袁母的训诫揭开了一个袁自辛一直都忽视的大问题,随后的这段日子,这个问题总是萦绕于心,让他寝食难安。就好像不知道自己脸上有污渍的时候,心情坦然自若,而一旦旁人告之,顿时就坐立不安。细想起来,母亲的言语虽然粗俗,却也有几分朴素的道理,特别是曾媛蕙的年龄问题,断绝了今后反悔再育的可能性。因此,生还是不生,并没有多少可以拖延的时间。那么,生,还是不生?乍一自问,他似乎确信自己绝对抗拒繁衍。一想到孩子,他总是油然而莫名地绝望,仿佛那是人生的终结。不生小孩,似乎是他抵抗世俗的最后一道防线,这道防线如果一破,他就将被终身监禁在庸碌生活的牢狱之中。因此,他对生育有一种透心的恐惧,比当初对婚姻的恐惧还要深邃许多倍——结婚了还可以离婚,而一旦生了小孩就不可能再有解脱的办法。
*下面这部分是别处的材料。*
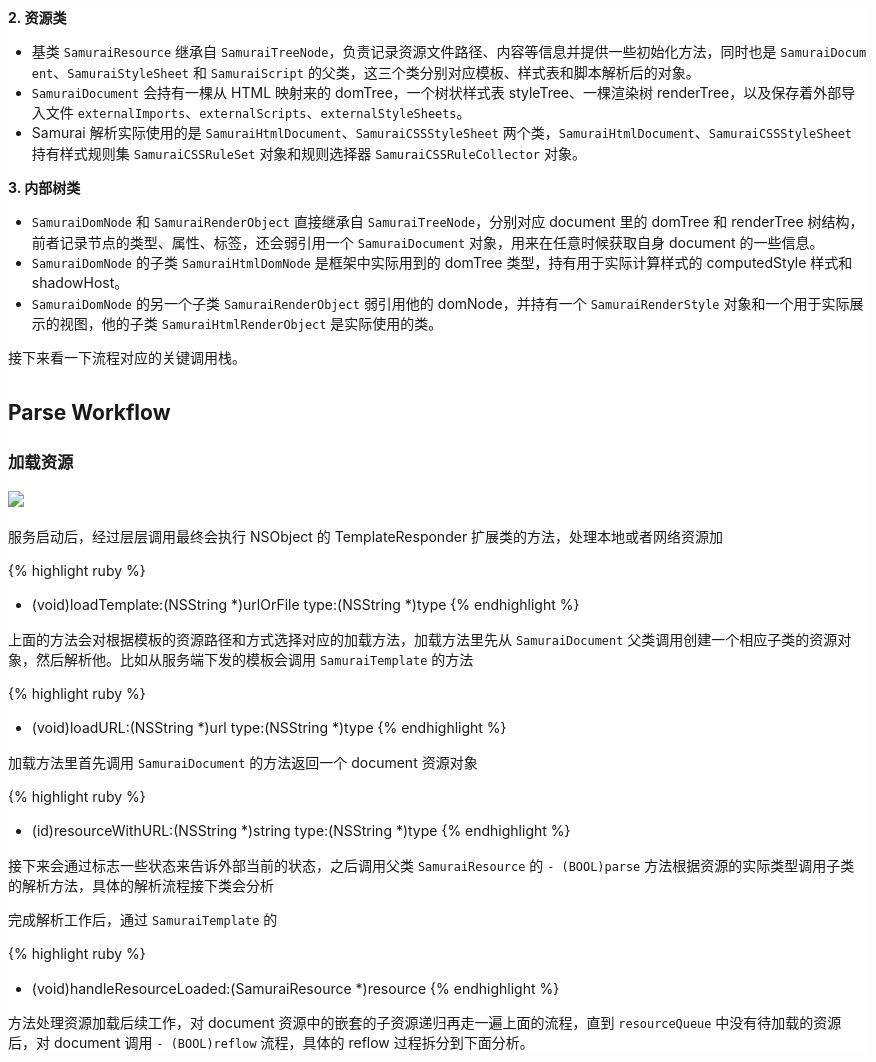**2. 资源类**

- 基类 `SamuraiResource` 继承自 `SamuraiTreeNode`，负责记录资源文件路径、内容等信息并提供一些初始化方法，同时也是 `SamuraiDocument`、`SamuraiStyleSheet` 和 `SamuraiScript` 的父类，这三个类分别对应模板、样式表和脚本解析后的对象。
- `SamuraiDocument` 会持有一棵从 HTML 映射来的 domTree，一个树状样式表 styleTree、一棵渲染树 renderTree，以及保存着外部导入文件 `externalImports`、`externalScripts`、`externalStyleSheets`。
- Samurai 解析实际使用的是 `SamuraiHtmlDocument`、`SamuraiCSSStyleSheet` 两个类，`SamuraiHtmlDocument`、`SamuraiCSSStyleSheet` 持有样式规则集 `SamuraiCSSRuleSet` 对象和规则选择器 `SamuraiCSSRuleCollector` 对象。

**3. 内部树类**

- `SamuraiDomNode` 和 `SamuraiRenderObject` 直接继承自 `SamuraiTreeNode`，分别对应 document 里的 domTree 和 renderTree 树结构，前者记录节点的类型、属性、标签，还会弱引用一个 `SamuraiDocument` 对象，用来在任意时候获取自身 document 的一些信息。
- `SamuraiDomNode` 的子类 `SamuraiHtmlDomNode` 是框架中实际用到的 domTree 类型，持有用于实际计算样式的 computedStyle 样式和 shadowHost。
- `SamuraiDomNode` 的另一个子类 `SamuraiRenderObject` 弱引用他的 domNode，并持有一个 `SamuraiRenderStyle` 对象和一个用于实际展示的视图，他的子类 `SamuraiHtmlRenderObject` 是实际使用的类。
 
接下来看一下流程对应的关键调用栈。

## Parse Workflow

### 加载资源

<img src="{{ site.url }}/images/samurai-load-timeline.png" width="800px"/>

服务启动后，经过层层调用最终会执行 NSObject 的 TemplateResponder 扩展类的方法，处理本地或者网络资源加

{% highlight ruby %}
- (void)loadTemplate:(NSString *)urlOrFile type:(NSString *)type
{% endhighlight %}

上面的方法会对根据模板的资源路径和方式选择对应的加载方法，加载方法里先从 `SamuraiDocument` 父类调用创建一个相应子类的资源对象，然后解析他。比如从服务端下发的模板会调用 `SamuraiTemplate` 的方法

{% highlight ruby %}
- (void)loadURL:(NSString *)url type:(NSString *)type
{% endhighlight %}

加载方法里首先调用 `SamuraiDocument` 的方法返回一个 document 资源对象

{% highlight ruby %}
+ (id)resourceWithURL:(NSString *)string type:(NSString *)type
{% endhighlight %}

接下来会通过标志一些状态来告诉外部当前的状态，之后调用父类 `SamuraiResource` 的 `- (BOOL)parse` 方法根据资源的实际类型调用子类的解析方法，具体的解析流程接下类会分析

完成解析工作后，通过 `SamuraiTemplate` 的

{% highlight ruby %}
- (void)handleResourceLoaded:(SamuraiResource *)resource
{% endhighlight %}

方法处理资源加载后续工作，对 document 资源中的嵌套的子资源递归再走一遍上面的流程，直到 `resourceQueue` 中没有待加载的资源后，对 document 调用 `- (BOOL)reflow` 流程，具体的 reflow 过程拆分到下面分析。
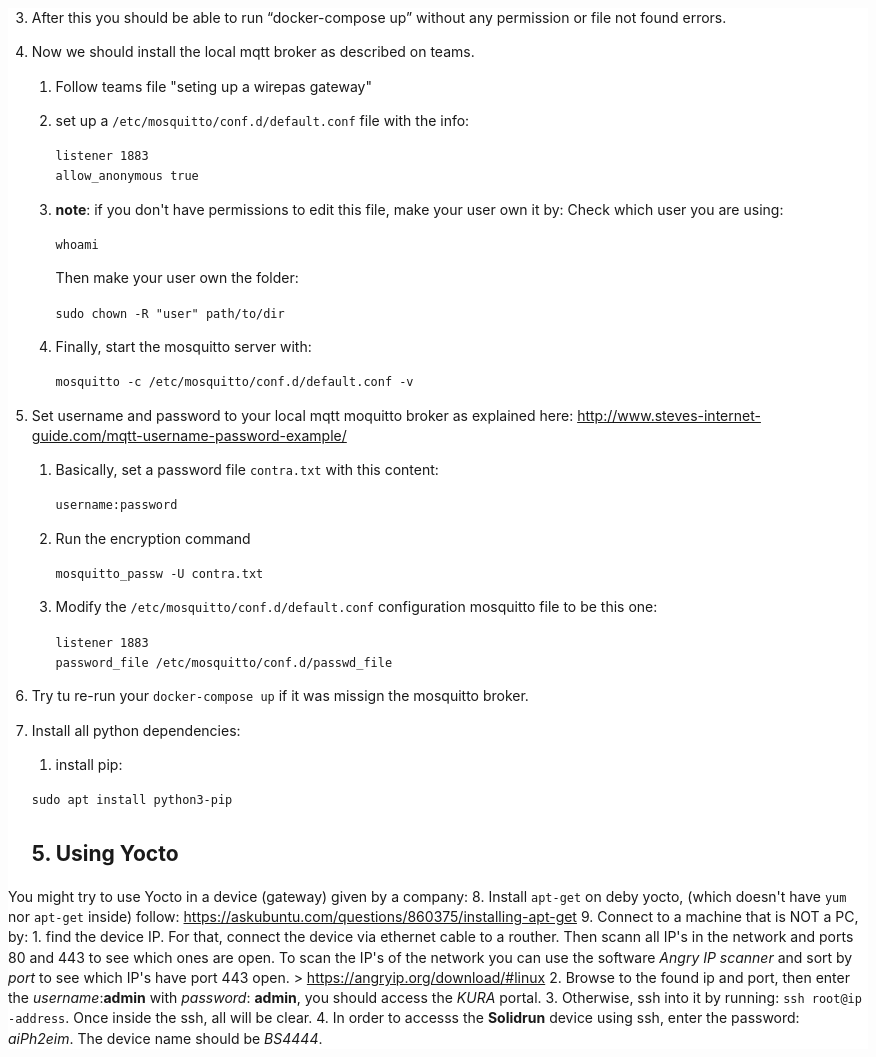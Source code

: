 3. After this you should be able to run “docker-compose up” without any permission or file not found errors. 

4. Now we should install the local mqtt broker as described on teams.
    1. Follow teams file "seting up a wirepas gateway"
    2. set up a `/etc/mosquitto/conf.d/default.conf` file with the info:
        ```
        listener 1883 
        allow_anonymous true 
        ```
    3. **note**: if you don't have permissions to edit this file, make your user own it by:
        Check which user you are using:
        ```
        whoami
        ```

        Then make your user own the folder:
        ```
        sudo chown -R "user" path/to/dir
        ```
    4. Finally, start the mosquitto server with:
        ```
        mosquitto -c /etc/mosquitto/conf.d/default.conf -v
        ```

5. Set username and password to your local mqtt moquitto broker as explained here: http://www.steves-internet-guide.com/mqtt-username-password-example/
    1. Basically, set a password file `contra.txt` with this content:
        ```
        username:password
        ```
    2. Run the encryption command
        ```
        mosquitto_passw -U contra.txt
        ```
    3. Modify the `/etc/mosquitto/conf.d/default.conf` configuration mosquitto file to be this one:
        ```
        listener 1883
        password_file /etc/mosquitto/conf.d/passwd_file 
        ```


6. Try tu re-run your `docker-compose up` if it was missign the mosquitto broker.
7. Install all python dependencies:
    1. install pip: 
    ```
    sudo apt install python3-pip
    ```

   ## 5. Using Yocto 
You might try to use Yocto in a device (gateway) given by a company:
8. Install `apt-get` on deby yocto, (which doesn't have `yum` nor `apt-get` inside) follow: https://askubuntu.com/questions/860375/installing-apt-get
9. Connect to a machine that is NOT a PC, by:
    1.  find the device IP. For that, connect the device via ethernet cable to a routher. Then scann all IP's in the network and ports 80 and 443 to see which ones are open. To scan the IP's of the network you can use the software *Angry IP scanner* and sort by *port* to see which IP's have port 443 open. > https://angryip.org/download/#linux 
    2.  Browse to the found ip and port, then enter the *username*:**admin** with *password*: **admin**, you should access the *KURA* portal. 
    3.  Otherwise, ssh into it by running: `ssh root@ip-address`. Once inside the ssh, all will be clear.
    4.  In order to accesss the **Solidrun** device using ssh, enter the password: *aiPh2eim*. The device name should be *BS4444*.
可再一深究,他又感觉并不是那么坚定无疑。人无近虑,必有远忧,这种可怜的动物总是学不会无忧无虑地生活。除却袁母所说的那些理由,他最大的困惑是对未来的未知——沿着这条路走下去,到了老迈之时,是否会追悔莫及呢?比如,自己既然敌不过孤独凄苦而选择了婚姻,难道就能与世俗对抗到底而终身不育吗?如果在以后尤其是到了晚年再悔不当初,那显然已是与事无补。他想象着自己老年孤苦伶仃的凄凉景象,甚至想起那些孤寡老人,死在家中数日之后才被邻居发现,浓厚的恐惧在他内心悄悄地弥漫开来。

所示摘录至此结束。